▶ [RECORDS TO PROCESS]
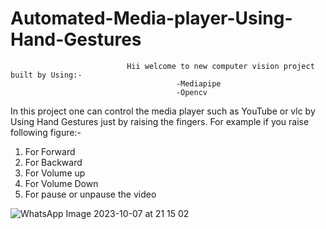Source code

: # Automated-Media-player-Using-Hand-Gestures
                              Hii welcome to new computer vision project built by Using:-
                                         -Mediapipe
                                         -Opencv

In this project one can control the media player such as YouTube or vlc by Using Hand Gestures
just by raising the fingers.
For example if you raise following figure:-
1. For Forward
2. For Backward
3. For Volume up
4. For Volume Down
5. For pause or unpause the video


![WhatsApp Image 2023-10-07 at 21 15 02](https://github.com/parvathinathan2002/Automated-Media-player-Using-Hand-Gestures/assets/122083388/71ab9869-dd16-46a3-9029-a9a8183fd6b8)
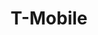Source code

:---
title: "T-Mobile"
url: /hickory/t-mobile-catawba-valley-boulevard-southeast/
shop: mobile phone
---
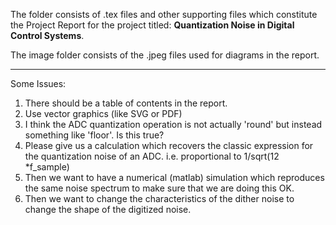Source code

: The folder consists of .tex files and other supporting files which constitute the Project Report for the project titled:
**Quantization Noise in Digital Control Systems**. 

The image folder consists of the .jpeg files used for diagrams in the report.

***
Some Issues:
 1. There should be a table of contents in the report.
 1. Use vector graphics (like SVG or PDF)
 1. I think the ADC quantization operation is not actually 'round' but instead something like 'floor'. Is this true?
 1. Please give us a calculation which recovers the classic expression for the quantization noise of an ADC. i.e. proportional to 1/sqrt(12 *f_sample)
 1. Then we want to have a numerical (matlab) simulation which reproduces the same noise spectrum to make sure that we are doing this OK.
 2. Then we want to change the characteristics of the dither noise to change the shape of the digitized noise.
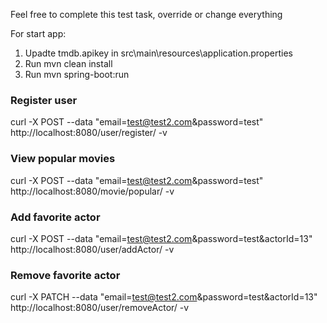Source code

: Feel free to complete this test task, override or change everything

For start app: 
1. Upadte tmdb.apikey in src\main\resources\application.properties
2. Run mvn clean install
3. Run mvn spring-boot:run

### Register user
curl -X POST --data "email=test@test2.com&password=test" http://localhost:8080/user/register/ -v

### View popular movies
curl -X POST --data "email=test@test2.com&password=test" http://localhost:8080/movie/popular/ -v

### Add favorite actor
curl -X POST --data "email=test@test2.com&password=test&actorId=13" http://localhost:8080/user/addActor/ -v

### Remove favorite actor
curl -X PATCH --data "email=test@test2.com&password=test&actorId=13" http://localhost:8080/user/removeActor/ -v
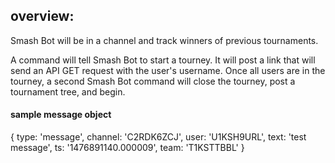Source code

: ## overview:

Smash Bot will be in a channel and track winners of previous tournaments.

A command will tell Smash Bot to start a tourney. It will post a link that will send an API GET request with the user's username. Once all users are in the tourney, a second Smash Bot command will close the tourney, post a tournament tree, and begin.


#### sample message object
{ type: 'message',
  channel: 'C2RDK6ZCJ',
  user: 'U1KSH9URL',
  text: 'test message',
  ts: '1476891140.000009',
  team: 'T1KSTTBBL' }
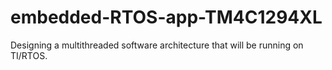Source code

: # embedded-RTOS-app-TM4C1294XL
Designing a multithreaded software architecture that will be running on TI/RTOS. 
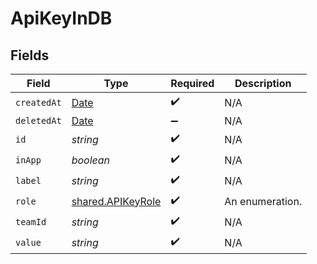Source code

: # ApiKeyInDB


## Fields

| Field                                                                                         | Type                                                                                          | Required                                                                                      | Description                                                                                   |
| --------------------------------------------------------------------------------------------- | --------------------------------------------------------------------------------------------- | --------------------------------------------------------------------------------------------- | --------------------------------------------------------------------------------------------- |
| `createdAt`                                                                                   | [Date](https://developer.mozilla.org/en-US/docs/Web/JavaScript/Reference/Global_Objects/Date) | :heavy_check_mark:                                                                            | N/A                                                                                           |
| `deletedAt`                                                                                   | [Date](https://developer.mozilla.org/en-US/docs/Web/JavaScript/Reference/Global_Objects/Date) | :heavy_minus_sign:                                                                            | N/A                                                                                           |
| `id`                                                                                          | *string*                                                                                      | :heavy_check_mark:                                                                            | N/A                                                                                           |
| `inApp`                                                                                       | *boolean*                                                                                     | :heavy_check_mark:                                                                            | N/A                                                                                           |
| `label`                                                                                       | *string*                                                                                      | :heavy_check_mark:                                                                            | N/A                                                                                           |
| `role`                                                                                        | [shared.APIKeyRole](../../models/shared/apikeyrole.md)                                        | :heavy_check_mark:                                                                            | An enumeration.                                                                               |
| `teamId`                                                                                      | *string*                                                                                      | :heavy_check_mark:                                                                            | N/A                                                                                           |
| `value`                                                                                       | *string*                                                                                      | :heavy_check_mark:                                                                            | N/A                                                                                           |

▶ [ACTION ITEM]
Output should match, line for line, the stretch of the material above from the line holding "1. There should" through the line holding "1. I think the".

▶ [EXERCISE OUTPUT]
 1. There should be a table of contents in the report.
 1. Use vector graphics (like SVG or PDF)
 1. I think the ADC quantization operation is not actually 'round' but instead something like 'floor'. Is this true?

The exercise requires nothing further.